Moody’s Stays Negative on Global P&C Insurance Sector – Moody’s has declared that its outlook for the global property and casualty (P&C) insurance market remains negative, citing “continued weak underwriting results in personal lines, particularly in the US and Europe.”
The rating agency observed in a report on the subject that primary insurers maintain a bigger proportion of their disaster risk (given a harsh reinsurance market), which is another significant reason of its decision.
“Primary insurers are retaining a growing share of their catastrophe risk, particularly with regard to secondary perils, as reinsurers raise attachment points and rates,” Moody’s said in a statement.
It is no secret that this year’s “secondary perils” are having a significant impact on the sector.

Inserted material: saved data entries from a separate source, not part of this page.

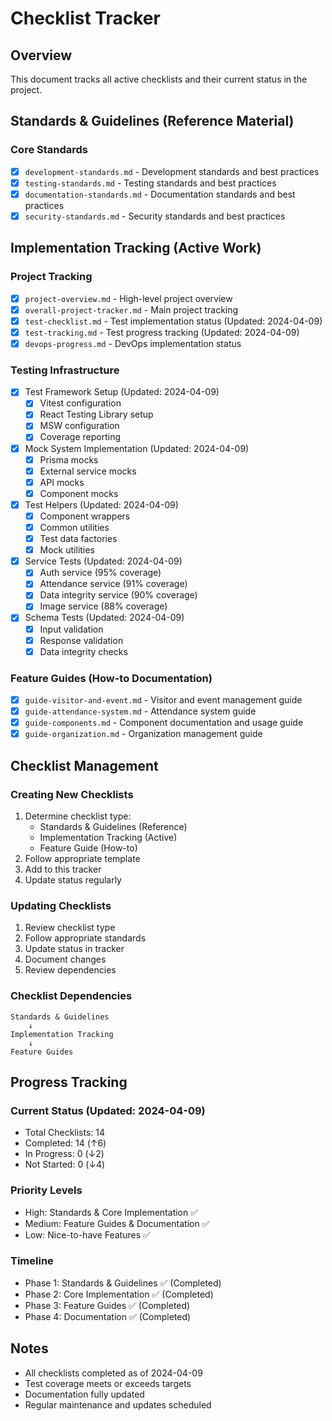 # Checklist Tracker

## Overview

This document tracks all active checklists and their current status in the project.

## Standards & Guidelines (Reference Material)

### Core Standards

- [x] `development-standards.md` - Development standards and best practices
- [x] `testing-standards.md` - Testing standards and best practices
- [x] `documentation-standards.md` - Documentation standards and best practices
- [x] `security-standards.md` - Security standards and best practices

## Implementation Tracking (Active Work)

### Project Tracking

- [x] `project-overview.md` - High-level project overview
- [x] `overall-project-tracker.md` - Main project tracking
- [x] `test-checklist.md` - Test implementation status (Updated: 2024-04-09)
- [x] `test-tracking.md` - Test progress tracking (Updated: 2024-04-09)
- [x] `devops-progress.md` - DevOps implementation status

### Testing Infrastructure

- [x] Test Framework Setup (Updated: 2024-04-09)
  - [x] Vitest configuration
  - [x] React Testing Library setup
  - [x] MSW configuration
  - [x] Coverage reporting
- [x] Mock System Implementation (Updated: 2024-04-09)
  - [x] Prisma mocks
  - [x] External service mocks
  - [x] API mocks
  - [x] Component mocks
- [x] Test Helpers (Updated: 2024-04-09)
  - [x] Component wrappers
  - [x] Common utilities
  - [x] Test data factories
  - [x] Mock utilities
- [x] Service Tests (Updated: 2024-04-09)
  - [x] Auth service (95% coverage)
  - [x] Attendance service (91% coverage)
  - [x] Data integrity service (90% coverage)
  - [x] Image service (88% coverage)
- [x] Schema Tests (Updated: 2024-04-09)
  - [x] Input validation
  - [x] Response validation
  - [x] Data integrity checks

### Feature Guides (How-to Documentation)

- [x] `guide-visitor-and-event.md` - Visitor and event management guide
- [x] `guide-attendance-system.md` - Attendance system guide
- [x] `guide-components.md` - Component documentation and usage guide
- [x] `guide-organization.md` - Organization management guide

## Checklist Management

### Creating New Checklists

1. Determine checklist type:
   - Standards & Guidelines (Reference)
   - Implementation Tracking (Active)
   - Feature Guide (How-to)
2. Follow appropriate template
3. Add to this tracker
4. Update status regularly

### Updating Checklists

1. Review checklist type
2. Follow appropriate standards
3. Update status in tracker
4. Document changes
5. Review dependencies

### Checklist Dependencies

```
Standards & Guidelines
    ↓
Implementation Tracking
    ↓
Feature Guides
```

## Progress Tracking

### Current Status (Updated: 2024-04-09)

- Total Checklists: 14
- Completed: 14 (↑6)
- In Progress: 0 (↓2)
- Not Started: 0 (↓4)

### Priority Levels

- High: Standards & Core Implementation ✅
- Medium: Feature Guides & Documentation ✅
- Low: Nice-to-have Features ✅

### Timeline

- Phase 1: Standards & Guidelines ✅ (Completed)
- Phase 2: Core Implementation ✅ (Completed)
- Phase 3: Feature Guides ✅ (Completed)
- Phase 4: Documentation ✅ (Completed)

## Notes

- All checklists completed as of 2024-04-09
- Test coverage meets or exceeds targets
- Documentation fully updated
- Regular maintenance and updates scheduled
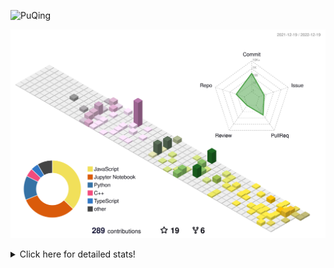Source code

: ![PuQing](https://user-images.githubusercontent.com/27223114/171565019-9a56fae6-b08b-421f-99db-7e830da42371.png)

![](./profile-3d-contrib/profile-season-animate.svg)

<details>
<summary>Click here for detailed stats!</summary>

<!--START_SECTION:waka-->
**I'm a Night 🦉** 

```text
🌞 Morning    45 commits     ███░░░░░░░░░░░░░░░░░░░░░░   11.57% 
🌆 Daytime    126 commits    ████████░░░░░░░░░░░░░░░░░   32.39% 
🌃 Evening    117 commits    ███████░░░░░░░░░░░░░░░░░░   30.08% 
🌙 Night      101 commits    ██████░░░░░░░░░░░░░░░░░░░   25.96%

```


📊 **This Week I Spent My Time On** 

```text
💬 Programming Languages: 
C++                      10 hrs 45 mins      ████████████████░░░░░░░░░   64.86% 
C                        2 hrs 21 mins       ███░░░░░░░░░░░░░░░░░░░░░░   14.19% 
CMake                    1 hr 36 mins        ██░░░░░░░░░░░░░░░░░░░░░░░   9.67% 
YAML                     44 mins             █░░░░░░░░░░░░░░░░░░░░░░░░   4.46% 
Bash                     33 mins             ░░░░░░░░░░░░░░░░░░░░░░░░░   3.32%

🔥 Editors: 
VS Code                  16 hrs 19 mins      ████████████████████████░   98.43% 
CLion                    15 mins             ░░░░░░░░░░░░░░░░░░░░░░░░░   1.57%

💻 Operating System: 
Mac                      16 hrs 24 mins      ████████████████████████░   98.9% 
Windows                  10 mins             ░░░░░░░░░░░░░░░░░░░░░░░░░   1.1%

```


<!--END_SECTION:waka-->
</details>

According to JP Morgan analysts, such events have “dominated” 2023 thus far.
Returning to Moody’s, the rating agency expects global economic growth to stall as high interest rates “percolate through credit channels to the real economy.”
“Inflation has fallen from highs in the US and Europe, but its impact on P&C insurance claims continues, given big increases in the costs of motor vehicle parts, building materials and labour in recent years,” the company said in a statement.

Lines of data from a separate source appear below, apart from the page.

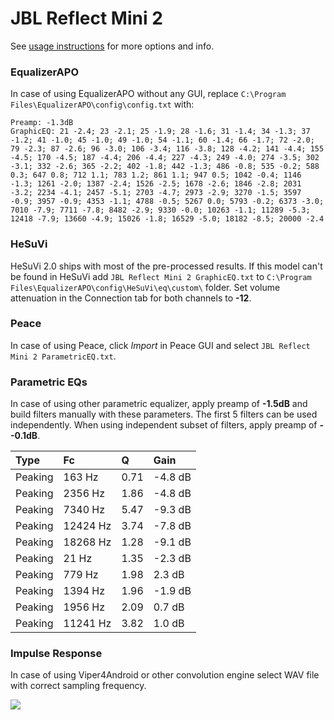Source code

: # JBL Reflect Mini 2
See [usage instructions](https://github.com/jaakkopasanen/AutoEq#usage) for more options and info.

### EqualizerAPO
In case of using EqualizerAPO without any GUI, replace `C:\Program Files\EqualizerAPO\config\config.txt`
with:
```
Preamp: -1.3dB
GraphicEQ: 21 -2.4; 23 -2.1; 25 -1.9; 28 -1.6; 31 -1.4; 34 -1.3; 37 -1.2; 41 -1.0; 45 -1.0; 49 -1.0; 54 -1.1; 60 -1.4; 66 -1.7; 72 -2.0; 79 -2.3; 87 -2.6; 96 -3.0; 106 -3.4; 116 -3.8; 128 -4.2; 141 -4.4; 155 -4.5; 170 -4.5; 187 -4.4; 206 -4.4; 227 -4.3; 249 -4.0; 274 -3.5; 302 -3.1; 332 -2.6; 365 -2.2; 402 -1.8; 442 -1.3; 486 -0.8; 535 -0.2; 588 0.3; 647 0.8; 712 1.1; 783 1.2; 861 1.1; 947 0.5; 1042 -0.4; 1146 -1.3; 1261 -2.0; 1387 -2.4; 1526 -2.5; 1678 -2.6; 1846 -2.8; 2031 -3.2; 2234 -4.1; 2457 -5.1; 2703 -4.7; 2973 -2.9; 3270 -1.5; 3597 -0.9; 3957 -0.9; 4353 -1.1; 4788 -0.5; 5267 0.0; 5793 -0.2; 6373 -3.0; 7010 -7.9; 7711 -7.8; 8482 -2.9; 9330 -0.0; 10263 -1.1; 11289 -5.3; 12418 -7.9; 13660 -4.9; 15026 -1.8; 16529 -5.0; 18182 -8.5; 20000 -2.4
```

### HeSuVi
HeSuVi 2.0 ships with most of the pre-processed results. If this model can't be found in HeSuVi add
`JBL Reflect Mini 2 GraphicEQ.txt` to `C:\Program Files\EqualizerAPO\config\HeSuVi\eq\custom\` folder.
Set volume attenuation in the Connection tab for both channels to **-12**.

### Peace
In case of using Peace, click *Import* in Peace GUI and select `JBL Reflect Mini 2 ParametricEQ.txt`.

### Parametric EQs
In case of using other parametric equalizer, apply preamp of **-1.5dB** and build filters manually
with these parameters. The first 5 filters can be used independently.
When using independent subset of filters, apply preamp of **--0.1dB**.

| Type    | Fc       |    Q | Gain    |
|:--------|:---------|:-----|:--------|
| Peaking | 163 Hz   | 0.71 | -4.8 dB |
| Peaking | 2356 Hz  | 1.86 | -4.8 dB |
| Peaking | 7340 Hz  | 5.47 | -9.3 dB |
| Peaking | 12424 Hz | 3.74 | -7.8 dB |
| Peaking | 18268 Hz | 1.28 | -9.1 dB |
| Peaking | 21 Hz    | 1.35 | -2.3 dB |
| Peaking | 779 Hz   | 1.98 | 2.3 dB  |
| Peaking | 1394 Hz  | 1.96 | -1.9 dB |
| Peaking | 1956 Hz  | 2.09 | 0.7 dB  |
| Peaking | 11241 Hz | 3.82 | 1.0 dB  |

### Impulse Response
In case of using Viper4Android or other convolution engine select WAV file with correct sampling frequency.

![](https://raw.githubusercontent.com/jaakkopasanen/AutoEq/master/results/rtings/avg/JBL%20Reflect%20Mini%202/JBL%20Reflect%20Mini%202.png)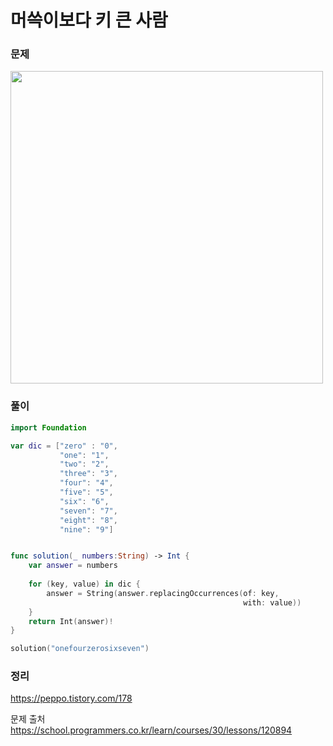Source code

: #  머쓱이보다 키 큰 사람

### 문제
<img src="https://user-images.githubusercontent.com/64088377/207194231-f9f55378-6f02-4706-9a49-05d11ee207ab.png" width="500" >


### 풀이 <br>
```swift 
import Foundation

var dic = ["zero" : "0",
           "one": "1",
           "two": "2",
           "three": "3",
           "four": "4",
           "five": "5",
           "six": "6",
           "seven": "7",
           "eight": "8",
           "nine": "9"]


func solution(_ numbers:String) -> Int {
    var answer = numbers
    
    for (key, value) in dic {
        answer = String(answer.replacingOccurrences(of: key,
                                                    with: value))
    }
    return Int(answer)!
}

solution("onefourzerosixseven")

```

### 정리 <br>
https://peppo.tistory.com/178

문제 출처 <br>
https://school.programmers.co.kr/learn/courses/30/lessons/120894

It was also discovered that the V-shaped COVID recession and recovery resulted in a significant increase in accident frequencies and severity for motor insurance.

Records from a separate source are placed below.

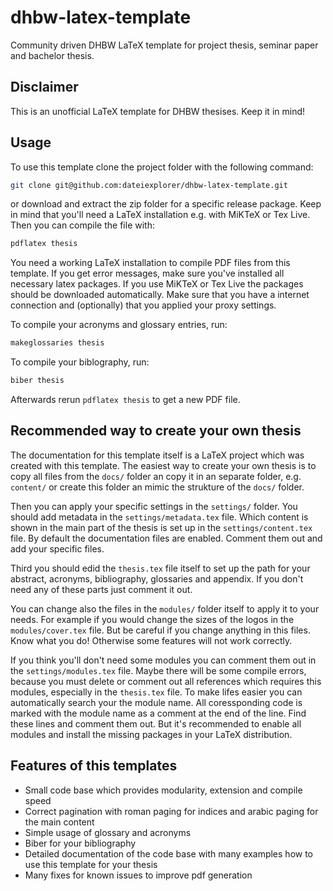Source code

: # dhbw-latex-template

Community driven DHBW LaTeX template for project thesis, seminar paper and
bachelor thesis.

## Disclaimer

This is an unofficial LaTeX template for DHBW thesises. Keep it in mind!

## Usage

To use this template clone the project folder with the following command:

```sh
git clone git@github.com:dateiexplorer/dhbw-latex-template.git
```

or download and extract the zip folder for a specific release package.
Keep in mind that you'll need a LaTeX installation e.g. with MiKTeX or Tex Live.
Then you can compile the file with:

```sh
pdflatex thesis
```

You need a working LaTeX installation to compile PDF files from this template.
If you get error messages, make sure you've installed all necessary latex
packages.
If you use MiKTeX or Tex Live the packages should be downloaded automatically.
Make sure that you have a internet connection and (optionally) that you applied
your proxy settings.

To compile your acronyms and glossary entries, run:

```sh
makeglossaries thesis
```

To compile your biblography, run:

```sh
biber thesis
```

Afterwards rerun `pdflatex thesis` to get a new PDF file.

## Recommended way to create your own thesis

The documentation for this template itself is a LaTeX project which was created
with this template.
The easiest way to create your own thesis is to copy all files from the `docs/`
folder an copy it in an separate folder, e.g. `content/` or create this folder
an mimic the strukture of the `docs/` folder.

Then you can apply your specific settings in the `settings/` folder.
You should add metadata in the `settings/metadata.tex` file.
Which content is shown in the main part of the thesis is set up in the
`settings/content.tex` file. By default the documentation files are enabled.
Comment them out and add your specific files.

Third you should edid the `thesis.tex` file itself to set up the path for your
abstract, acronyms, bibliography, glossaries and appendix.
If you don't need any of these parts just comment it out.

You can change also the files in the `modules/` folder itself to apply it to
your needs. For example if you would change the sizes of the logos in the
`modules/cover.tex` file. But be careful if you change anything in this files.
Know what you do! Otherwise some features will not work correctly.

If you think you'll don't need some modules you can comment them out in the
`settings/modules.tex` file. Maybe there will be some compile errors, because
you must delete or comment out all references which requires this modules,
especially in the `thesis.tex` file. To make lifes easier you can automatically
search your the module name. All coressponding code is marked with the module
name as a comment at the end of the line. Find these lines and comment them
out. But it's recommended to enable all modules and install the missing
packages in your LaTeX distribution. 

## Features of this templates

* Small code base which provides modularity, extension and compile speed
* Correct pagination with roman paging for indices and arabic paging for
  the main content
* Simple usage of glossary and acronyms
* Biber for your bibliography
* Detailed documentation of the code base with many examples how to use
  this template for your thesis
* Many fixes for known issues to improve pdf generation
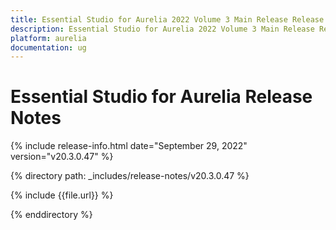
 ```yaml
---
title: Essential Studio for Aurelia 2022 Volume 3 Main Release Release Notes  
description: Essential Studio for Aurelia 2022 Volume 3 Main Release Release Notes  
platform: aurelia
documentation: ug
---
```


# Essential Studio for Aurelia  Release Notes  

{% include release-info.html date="September 29, 2022"  version="v20.3.0.47" %} 

{% directory path: _includes/release-notes/v20.3.0.47 %}

{% include {{file.url}} %}

{% enddirectory %}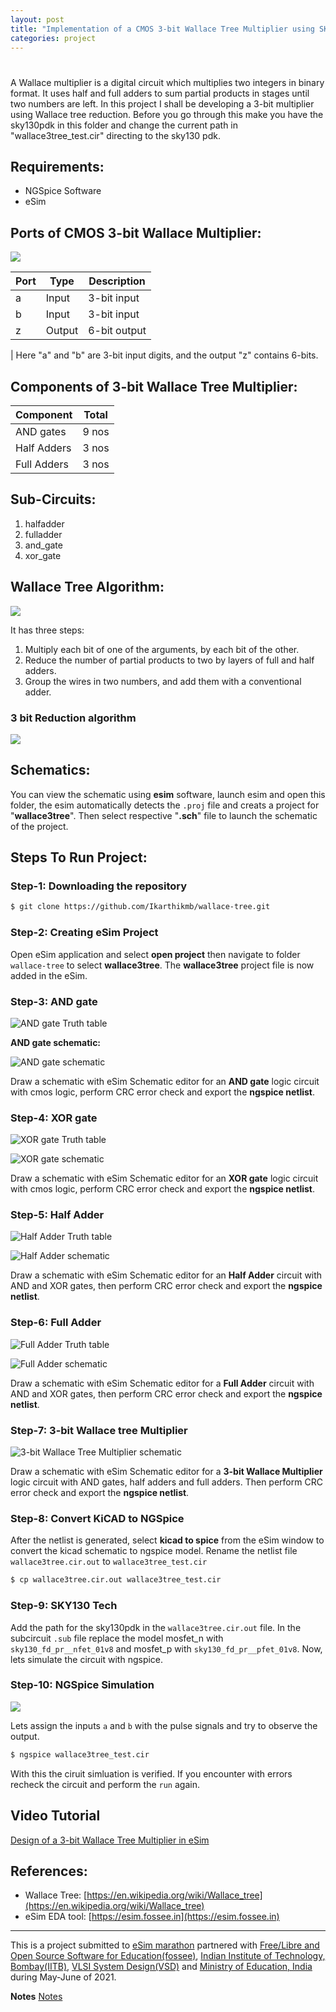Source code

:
 ```yaml
---
layout: post
title: "Implementation of a CMOS 3-bit Wallace Tree Multiplier using SKY130 PDK with eSim"
categories: project
---
```


# 

A Wallace multiplier is a digital circuit which multiplies two
integers in binary format. It uses half and full adders to sum 
partial products in stages until two numbers are left. In this
project I shall be developing a 3-bit multiplier using Wallace 
tree reduction. Before you go through this make you have the 
sky130pdk in this folder and change the current path in 
"wallace3tree_test.cir" directing to the sky130 pdk.

## Requirements: 

* NGSpice Software
* eSim 

## Ports of CMOS 3-bit Wallace Multiplier:

![](/static/wallaceTree/wallace_multiplier_draw.jpeg)

Port | Type | Description
--- | --- | ---
a | Input | 3-bit input 
b | Input | 3-bit input 
z | Output | 6-bit output

| Here "a" and "b" are 3-bit input digits, and the output "z" contains 6-bits.

## Components of 3-bit Wallace Tree Multiplier:

Component | Total
--- | ---
AND gates | 9 nos  
Half Adders | 3 nos  
Full Adders | 3 nos  

## Sub-Circuits:

1. halfadder
2. fulladder
3. and_gate
4. xor_gate

## Wallace Tree Algorithm: 

![](/static/wallaceTree/stages.jpeg)

It has three steps:

1. Multiply each bit of one of the arguments, by each bit of the other.
2. Reduce the number of partial products to two by layers of full and half adders. 
3. Group the wires in two numbers, and add them with a conventional adder.

### 3 bit Reduction algorithm

![](/static/wallaceTree/stages_gif.gif)


## Schematics:

You can view the schematic using **esim** software, launch esim and 
open this folder, the esim automatically detects the `.proj` file 
and creats a project for "**wallace3tree**". Then select respective 
"**.sch**" file to launch the schematic of the project.

## Steps To Run Project:

### Step-1: Downloading the repository

```sh
$ git clone https://github.com/Ikarthikmb/wallace-tree.git
```

### Step-2: Creating eSim Project

Open eSim application and select **open project** then navigate to folder `wallace-tree`
 to select **wallace3tree**. The **wallace3tree** project file is now added in the eSim.

### Step-3: AND gate

![AND gate Truth table](/static/wallaceTree/and_tt.jpeg)

**AND gate schematic:**

![AND gate schematic](/static/wallaceTree/and_sch_gif.gif)

Draw a schematic with eSim Schematic editor for an **AND gate** logic circuit with cmos logic, 
perform CRC error check and export the **ngspice netlist**.

### Step-4: XOR gate

![XOR gate Truth table](/static/wallaceTree/xor_tt.jpeg)

![XOR gate schematic](/static/wallaceTree/xor_sch_gif.gif)

Draw a schematic with eSim Schematic editor for an **XOR gate** logic circuit with cmos logic, 
perform CRC error check and export the **ngspice netlist**.

### Step-5: Half Adder

![Half Adder Truth table](/static/wallaceTree/ha_tt.jpeg)

![Half Adder schematic](/static/wallaceTree/ha_sch_gif.gif)

Draw a schematic with eSim Schematic editor for an **Half Adder** circuit with AND and XOR gates, 
then perform CRC error check and export the **ngspice netlist**.

### Step-6: Full Adder

![Full Adder Truth table](/static/wallaceTree/fa_tt.jpeg)

![Full Adder schematic](/static/wallaceTree/fa_sch_gif.gif)

Draw a schematic with eSim Schematic editor for a **Full Adder** circuit with AND and XOR gates, 
then perform CRC error check and export the **ngspice netlist**.

### Step-7: 3-bit Wallace tree Multiplier

![ 3-bit Wallace Tree Multiplier schematic](/static/wallaceTree/wallace_sch_gif.gif)

Draw a schematic with eSim Schematic editor for a **3-bit Wallace Multiplier** logic circuit 
with AND gates, half adders and full adders. Then perform CRC error check and export the **ngspice netlist**.

### Step-8: Convert KiCAD to NGSpice

After the netlist is generated, select **kicad to spice** from the eSim window to convert the 
kicad schematic to ngspice model. Rename the netlist file `wallace3tree.cir.out` to `wallace3tree_test.cir`

```sh
$ cp wallace3tree.cir.out wallace3tree_test.cir
```

### Step-9: SKY130 Tech

Add the path for the sky130pdk in the `wallace3tree.cir.out` file. In the subcircuit `.sub` file replace the 
model mosfet_n with `sky130_fd_pr__nfet_01v8` and mosfet_p with `sky130_fd_pr__pfet_01v8`. 
Now, lets simulate the circuit with ngspice.

### Step-10: NGSpice Simulation

![](/static/wallaceTree/IMG_2989.gif)

Lets assign the inputs `a` and `b` with the pulse signals and try to observe the output.

```sh
$ ngspice wallace3tree_test.cir
```

With this the ciruit simluation is verified. If you encounter with errors recheck the circuit and perform the `run` again.

## Video Tutorial

[Design of a 3-bit Wallace Tree Multiplier in eSim](https://youtu.be/Da3kzKzzuLs)

## References: 

* Wallace Tree: [https://en.wikipedia.org/wiki/Wallace_tree](https://en.wikipedia.org/wiki/Wallace_tree)
* eSim EDA tool: [https://esim.fossee.in](https://esim.fossee.in)

---
This is a project submitted to [eSim marathon](https://hackathon.fossee.in/esim/) partnered with
 [Free/Libre and Open Source Software for Education(fossee)](https://fossee.in/about), 
 [Indian Institute of Technology, Bombay(IITB)](https://www.iitb.ac.in/),
 [VLSI System Design(VSD)](https://www.vlsisystemdesign.com/about-us/) and 
[Ministry of Education, India](https://www.education.gov.in/en) during May-June of 2021.

**Notes**
[Notes](wallace_tree/Note.md)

“Some top motor carriers have returned to target combined ratios through rate increases and better risk selection; some will take another year or two to reach their targets,” the agency said in a press release.
Meanwhile, commercial insurers are claimed to be profiting from cumulative rate rises dating back to 2017-18, despite the fact that “heightened price competition could dampen their underwriting results in the year ahead.”
Moody’s concluded the research by stating, “A majority of P&C investments are in high-grade bonds and cash, with smaller proportions in equities, alternative investments, and real estate.”
“With market interest rates rising, insurers in the United States and Europe are generating higher investment income.” Portfolio yields will grow even further in 2024 as fresh money yields exceed maturing bond yields.”